Pur rispondendo negativamente, Gesù però non è passato sopra quelle tentazioni. Istituendo la S. Messa, lui stesso si è fatto pane di vita, donando nutrimento al corpo e allo spirito (come ha invitato a fare insegnando il Padre Nostro). Con la lavanda dei piedi ha mostrato che il vero potere è il servizio (in effetti, anche umanamente è difficile rifiutare di seguire chi ti vuole bene). E il salto nel buio lo ha compiuto, ma al momento della morte, affidando il proprio spirito al Padre. Ed è stato risuscitato.
Donde ha tratto Gesù la sua forza?
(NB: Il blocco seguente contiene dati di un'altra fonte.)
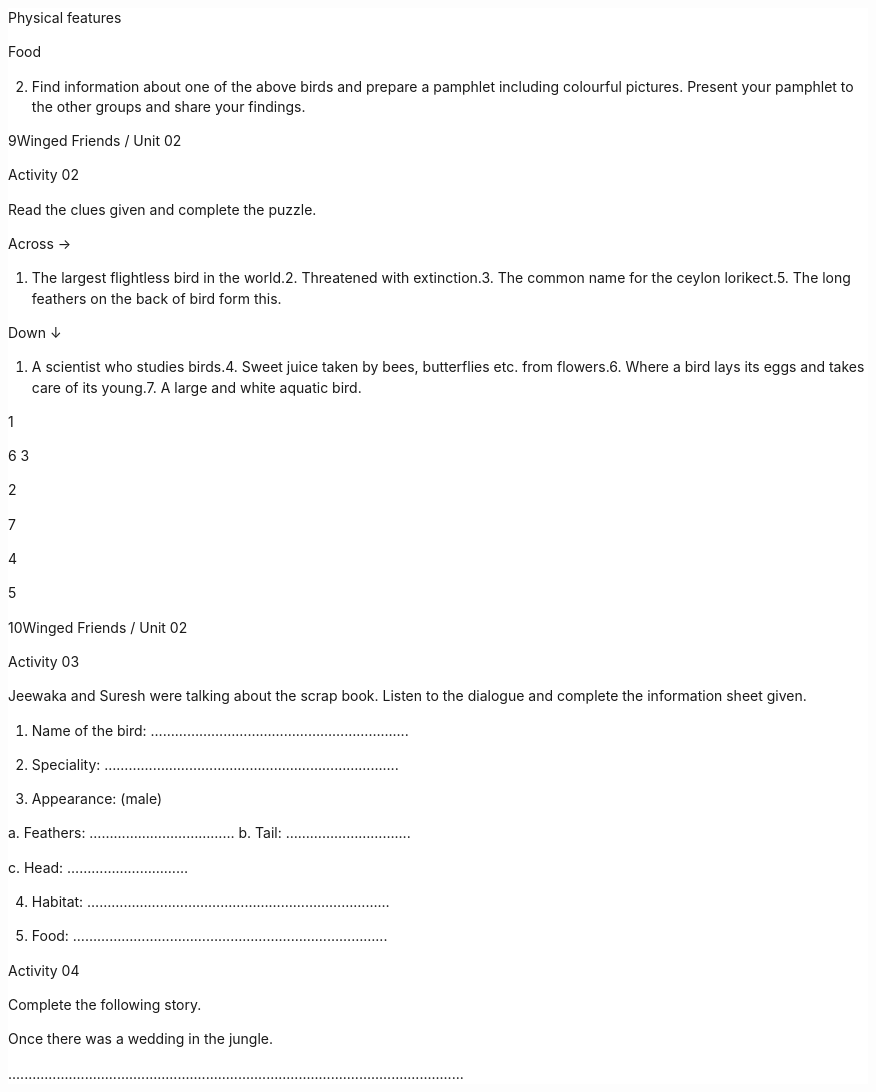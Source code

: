 Physical features

Food

2) Find information about one of the above birds and prepare a pamphlet including colourful pictures. Present your pamphlet to the other groups and share your findings.

9Winged Friends / Unit 02

Activity 02

Read the clues given and complete the puzzle.

Across →

1. The largest flightless bird in the world.2. Threatened with extinction.3. The common name for the ceylon lorikect.5. The long feathers on the back of bird form this.

Down ↓

1. A scientist who studies birds.4. Sweet juice taken by bees, butterflies etc. from flowers.6. Where a bird lays its eggs and takes care of its young.7. A large and white aquatic bird.

1

6 3

2

7

4

5

10Winged Friends / Unit 02

Activity 03

Jeewaka and Suresh were talking about the scrap book. Listen to the dialogue and complete the information sheet given.

1. Name of the bird: ……………………………………………………….

2. Speciality: ……………………………………………………………….

3. Appearance: (male)

a. Feathers: ……………………………… b. Tail: ………………………….

c. Head: …………………………

4. Habitat: …………………………………………………………………

5. Food: …………………………………………………………………...

Activity 04

Complete the following story.

Once there was a wedding in the jungle.

.................................................................................................................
In parallelo con la scena del deserto, la trasfigurazione (cambiamento d’aspetto) sul monte Thabor diede ai discepoli il privilegio di vedere l’onnipotenza del cuore di Gesù: cuore pieno di amore, capace di vincere le tentazioni e di donare la vita piena e vera. I discepoli videro misticamente lo splendore della sua bontà, che non seppero descrivere se non mediante paragoni e allusioni alla luce. Fecero la nostra stessa esperienza ogni volta che incontrando gente buona ci scappa di dire: che bella persona! L’aspetto, poco avvenente magari, irraggia una bellezza interiore che non passa inosservata, e si trasfonde nelle azioni. Così preparati, essi non rimasero senza appigli nella memoria per guardare alla fine terrena di Gesù. Davanti alla croce, dietro e oltre lo spettacolo raccapricciante del male che l’uomo può dare ad un altro uomo (e a Dio), videro la forza di un amore capace di neutralizzare il potere distruttivo della cattiveria. Videro l’amore di Dio capace di volerci bene da morire, letteralmente. Videro specchiato nel cuore di Gesù il cuore stesso Dio, la cui bontà ha l’ultima parola: la risurrezione.
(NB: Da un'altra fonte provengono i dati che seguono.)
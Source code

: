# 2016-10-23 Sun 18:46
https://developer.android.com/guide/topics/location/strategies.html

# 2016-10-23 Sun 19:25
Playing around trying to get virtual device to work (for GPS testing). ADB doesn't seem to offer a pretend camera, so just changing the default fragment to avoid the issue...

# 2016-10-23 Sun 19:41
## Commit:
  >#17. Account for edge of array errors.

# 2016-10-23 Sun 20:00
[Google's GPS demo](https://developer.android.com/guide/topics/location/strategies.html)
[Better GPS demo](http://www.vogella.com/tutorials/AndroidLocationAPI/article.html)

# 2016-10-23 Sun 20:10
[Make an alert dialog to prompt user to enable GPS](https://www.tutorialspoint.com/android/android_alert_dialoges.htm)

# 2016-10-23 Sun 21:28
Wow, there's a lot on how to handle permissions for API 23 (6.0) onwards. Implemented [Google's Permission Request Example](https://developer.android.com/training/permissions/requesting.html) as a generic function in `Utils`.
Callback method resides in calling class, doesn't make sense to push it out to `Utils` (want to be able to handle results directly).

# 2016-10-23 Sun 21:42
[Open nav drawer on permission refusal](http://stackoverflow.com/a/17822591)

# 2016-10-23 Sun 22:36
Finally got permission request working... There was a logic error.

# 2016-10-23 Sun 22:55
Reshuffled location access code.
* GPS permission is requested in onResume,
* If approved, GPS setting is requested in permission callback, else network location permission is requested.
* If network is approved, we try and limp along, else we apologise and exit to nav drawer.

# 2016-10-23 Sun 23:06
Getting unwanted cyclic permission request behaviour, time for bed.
Nella celebrazione della S. Messa che ci rende presenti ogni giorno alla sua Pasqua, Gesù ci dona il suo cuore: ecco la grande speranza! Mediante la comunione, sacramentale o spirituale, egli ci comunica il dinamismo del suo amore. Ci dona la forza che permette di interiorizzare i valori e non farli restare precarie convenzioni. Ci dona, al termine di ogni celebrazione, la forza di rituffarci nel mondo che abbiamo portato nella preghiera davanti ai suoi occhi, carichi di una forza più potente della morte. È una speranza che non delude. Dobbiamo certo mettere in conto un lungo vacillare: il cammino nel bene è irto di ostacoli, prima di tutto interiori. Ma la gioia che dona il fissare lo sguardo sul Signore, che è via verità e vita, ci farà giungere alla mèta stringendo più forte la sua mano.